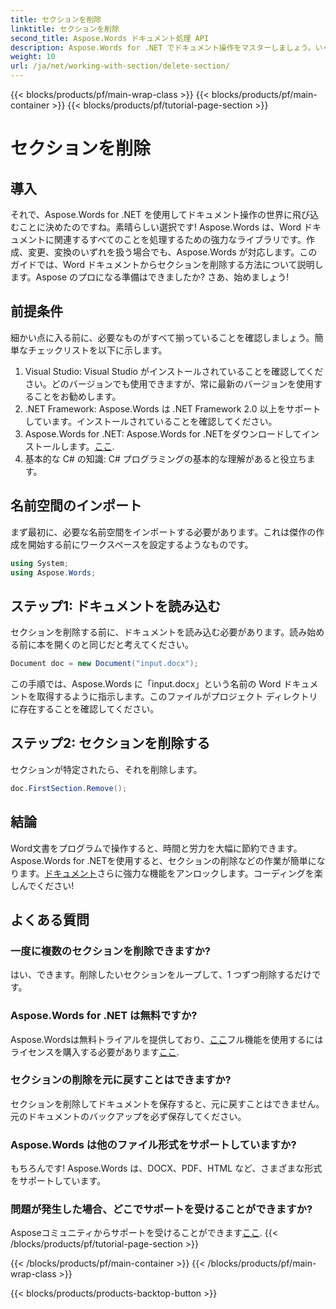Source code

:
 ```yaml
---
title: セクションを削除
linktitle: セクションを削除
second_title: Aspose.Words ドキュメント処理 API
description: Aspose.Words for .NET でドキュメント操作をマスターしましょう。いくつかの簡単な手順で Word ドキュメントからセクションを削除する方法を学びます。
weight: 10
url: /ja/net/working-with-section/delete-section/
---
```


{{< blocks/products/pf/main-wrap-class >}}
{{< blocks/products/pf/main-container >}}
{{< blocks/products/pf/tutorial-page-section >}}

# セクションを削除

## 導入

それで、Aspose.Words for .NET を使用してドキュメント操作の世界に飛び込むことに決めたのですね。素晴らしい選択です! Aspose.Words は、Word ドキュメントに関連するすべてのことを処理するための強力なライブラリです。作成、変更、変換のいずれを扱う場合でも、Aspose.Words が対応します。このガイドでは、Word ドキュメントからセクションを削除する方法について説明します。Aspose のプロになる準備はできましたか? さあ、始めましょう!

## 前提条件

細かい点に入る前に、必要なものがすべて揃っていることを確認しましょう。簡単なチェックリストを以下に示します。

1. Visual Studio: Visual Studio がインストールされていることを確認してください。どのバージョンでも使用できますが、常に最新のバージョンを使用することをお勧めします。
2. .NET Framework: Aspose.Words は .NET Framework 2.0 以上をサポートしています。インストールされていることを確認してください。
3. Aspose.Words for .NET: Aspose.Words for .NETをダウンロードしてインストールします。[ここ](https://releases.aspose.com/words/net/).
4. 基本的な C# の知識: C# プログラミングの基本的な理解があると役立ちます。

## 名前空間のインポート

まず最初に、必要な名前空間をインポートする必要があります。これは傑作の作成を開始する前にワークスペースを設定するようなものです。

```csharp
using System;
using Aspose.Words;
```

## ステップ1: ドキュメントを読み込む

セクションを削除する前に、ドキュメントを読み込む必要があります。読み始める前に本を開くのと同じだと考えてください。

```csharp
Document doc = new Document("input.docx");
```

この手順では、Aspose.Words に「input.docx」という名前の Word ドキュメントを取得するように指示します。このファイルがプロジェクト ディレクトリに存在することを確認してください。

## ステップ2: セクションを削除する

セクションが特定されたら、それを削除します。

```csharp
doc.FirstSection.Remove();
```


## 結論

 Word文書をプログラムで操作すると、時間と労力を大幅に節約できます。Aspose.Words for .NETを使用すると、セクションの削除などの作業が簡単になります。[ドキュメント](https://reference.aspose.com/words/net/)さらに強力な機能をアンロックします。コーディングを楽しんでください!

## よくある質問

### 一度に複数のセクションを削除できますか?
はい、できます。削除したいセクションをループして、1 つずつ削除するだけです。

### Aspose.Words for .NET は無料ですか?
 Aspose.Wordsは無料トライアルを提供しており、[ここ](https://releases.aspose.com/)フル機能を使用するにはライセンスを購入する必要があります[ここ](https://purchase.aspose.com/buy).

### セクションの削除を元に戻すことはできますか?
セクションを削除してドキュメントを保存すると、元に戻すことはできません。元のドキュメントのバックアップを必ず保存してください。

### Aspose.Words は他のファイル形式をサポートしていますか?
もちろんです! Aspose.Words は、DOCX、PDF、HTML など、さまざまな形式をサポートしています。

### 問題が発生した場合、どこでサポートを受けることができますか?
 Asposeコミュニティからサポートを受けることができます[ここ](https://forum.aspose.com/c/words/8).
{{< /blocks/products/pf/tutorial-page-section >}}

{{< /blocks/products/pf/main-container >}}
{{< /blocks/products/pf/main-wrap-class >}}

{{< blocks/products/products-backtop-button >}}
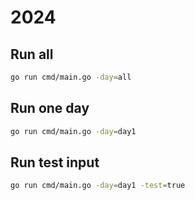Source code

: # 2024

## Run all

```sh
go run cmd/main.go -day=all
```

## Run one day

```sh
go run cmd/main.go -day=day1
```

## Run test input

```sh
go run cmd/main.go -day=day1 -test=true
```
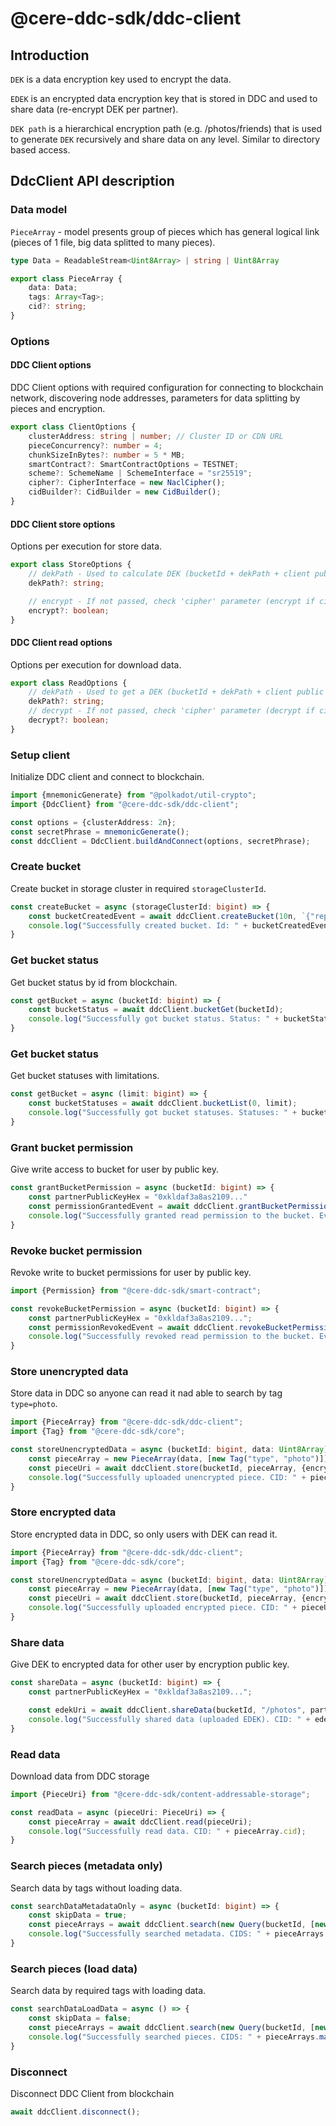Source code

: # @cere-ddc-sdk/ddc-client

## Introduction

`DEK` is a data encryption key used to encrypt the data. 

`EDEK` is an encrypted data encryption key that is stored in DDC and used to share data (re-encrypt DEK per partner).

`DEK path` is a hierarchical encryption path (e.g. /photos/friends) that is used to generate `DEK` recursively and share
data on any level. Similar to directory based access.

## DdcClient API description

### Data model

`PieceArray` - model presents group of pieces which has general logical link (pieces of 1 file, big data splitted to
many pieces).

```typescript
type Data = ReadableStream<Uint8Array> | string | Uint8Array

export class PieceArray {
    data: Data;
    tags: Array<Tag>;
    cid?: string;
}
```

### Options

#### DDC Client options

DDC Client options with required configuration for connecting to blockchain network, discovering node addresses,
parameters for data splitting by pieces and encryption.

```typescript
export class ClientOptions {
    clusterAddress: string | number; // Cluster ID or CDN URL
    pieceConcurrency?: number = 4;
    chunkSizeInBytes?: number = 5 * MB;
    smartContract?: SmartContractOptions = TESTNET;
    scheme?: SchemeName | SchemeInterface = "sr25519";
    cipher?: CipherInterface = new NaclCipher();
    cidBuilder?: CidBuilder = new CidBuilder();
}
```

#### DDC Client store options

Options per execution for store data.

```typescript
export class StoreOptions {
    // dekPath - Used to calculate DEK (bucketId + dekPath + client public key). Empty if not passed.
    dekPath?: string;

    // encrypt - If not passed, check 'cipher' parameter (encrypt if cipher configured)
    encrypt?: boolean;
}
```

#### DDC Client read options

Options per execution for download data.

```typescript
export class ReadOptions {
    // dekPath - Used to get a DEK (bucketId + dekPath + client public key). Empty if not passed.
    dekPath?: string;
    // decrypt - If not passed, check 'cipher' parameter (decrypt if cipher configured)
    decrypt?: boolean;
}
```

### Setup client

Initialize DDC client and connect to blockchain.

```typescript
import {mnemonicGenerate} from "@polkadot/util-crypto";
import {DdcClient} from "@cere-ddc-sdk/ddc-client";

const options = {clusterAddress: 2n};
const secretPhrase = mnemonicGenerate();
const ddcClient = DdcClient.buildAndConnect(options, secretPhrase);
```

### Create bucket

Create bucket in storage cluster in required `storageClusterId`.

```typescript
const createBucket = async (storageClusterId: bigint) => {
    const bucketCreatedEvent = await ddcClient.createBucket(10n, `{"replication": 3}`, storageClusterId);
    console.log("Successfully created bucket. Id: " + bucketCreatedEvent.bucketId);
}
```

### Get bucket status

Get bucket status by id from blockchain.

```typescript
const getBucket = async (bucketId: bigint) => {
    const bucketStatus = await ddcClient.bucketGet(bucketId);
    console.log("Successfully got bucket status. Status: " + bucketStatus);
}
```

### Get bucket status

Get bucket statuses with limitations.

```typescript
const getBucket = async (limit: bigint) => {
    const bucketStatuses = await ddcClient.bucketList(0, limit);
    console.log("Successfully got bucket statuses. Statuses: " + bucketStatuses);
}
```

### Grant bucket permission

Give write access to bucket for user by public key.

```typescript
const grantBucketPermission = async (bucketId: bigint) => {
    const partnerPublicKeyHex = "0xkldaf3a8as2109..."
    const permissionGrantedEvent = await ddcClient.grantBucketPermission(bucketId, partnerPublicKeyHex, Permission.WRITE)
    console.log("Successfully granted read permission to the bucket. Event: " + permissionGrantedEvent);
}
```

### Revoke bucket permission

Revoke write to bucket permissions for user by public key.

```typescript
import {Permission} from "@cere-ddc-sdk/smart-contract";

const revokeBucketPermission = async (bucketId: bigint) => {
    const partnerPublicKeyHex = "0xkldaf3a8as2109...";
    const permissionRevokedEvent = await ddcClient.revokeBucketPermission(bucketId, partnerPublicKeyHex, Permission.WRITE)
    console.log("Successfully revoked read permission to the bucket. Event: " + permissionRevokedEvent);
}
```

### Store unencrypted data

Store data in DDC so anyone can read it nad able to search by tag `type=photo`.

```typescript
import {PieceArray} from "@cere-ddc-sdk/ddc-client";
import {Tag} from "@cere-ddc-sdk/core";

const storeUnencryptedData = async (bucketId: bigint, data: Uint8Array) => {
    const pieceArray = new PieceArray(data, [new Tag("type", "photo")]);
    const pieceUri = await ddcClient.store(bucketId, pieceArray, {encrypt: false});
    console.log("Successfully uploaded unencrypted piece. CID: " + pieceUri.cid);
}
```

### Store encrypted data

Store encrypted data in DDC, so only users with DEK can read it.

```typescript
import {PieceArray} from "@cere-ddc-sdk/ddc-client";
import {Tag} from "@cere-ddc-sdk/core";

const storeUnencryptedData = async (bucketId: bigint, data: Uint8Array) => {
    const pieceArray = new PieceArray(data, [new Tag("type", "photo")]);
    const pieceUri = await ddcClient.store(bucketId, pieceArray, {encrypt: true});
    console.log("Successfully uploaded encrypted piece. CID: " + pieceUri.cid);
}
```

### Share data

Give DEK to encrypted data for other user by encryption public key.

```typescript
const shareData = async (bucketId: bigint) => {
    const partnerPublicKeyHex = "0xkldaf3a8as2109...";

    const edekUri = await ddcClient.shareData(bucketId, "/photos", partnerPublicKeyHex);
    console.log("Successfully shared data (uploaded EDEK). CID: " + edekUri.cid);
}
```

### Read data

Download data from DDC storage

```typescript
import {PieceUri} from "@cere-ddc-sdk/content-addressable-storage";

const readData = async (pieceUri: PieceUri) => {
    const pieceArray = await ddcClient.read(pieceUri);
    console.log("Successfully read data. CID: " + pieceArray.cid);
}
```

### Search pieces (metadata only)

Search data by tags without loading data.

```typescript
const searchDataMetadataOnly = async (bucketId: bigint) => {
    const skipData = true;
    const pieceArrays = await ddcClient.search(new Query(bucketId, [new Tag("type", "photo")], skipData));
    console.log("Successfully searched metadata. CIDS: " + pieceArrays.map(e => e.cid));
}
```

### Search pieces (load data)

Search data by required tags with loading data.

```typescript
const searchDataLoadData = async () => {
    const skipData = false;
    const pieceArrays = await ddcClient.search(new Query(bucketId, [new Tag("type", "video")]), skipData);
    console.log("Successfully searched pieces. CIDS: " + pieceArrays.map(e => e.cid));
}
```

### Disconnect

Disconnect DDC Client from blockchain

```typescript
await ddcClient.disconnect();
```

········

WHAT THE TASK REQUIRES
From the listing above, pick out every line containing "bucketStatuses".

PROBLEM SOLUTION
    const bucketStatuses = await ddcClient.bucketList(0, limit);
    console.log("Successfully got bucket statuses. Statuses: " + bucketStatuses);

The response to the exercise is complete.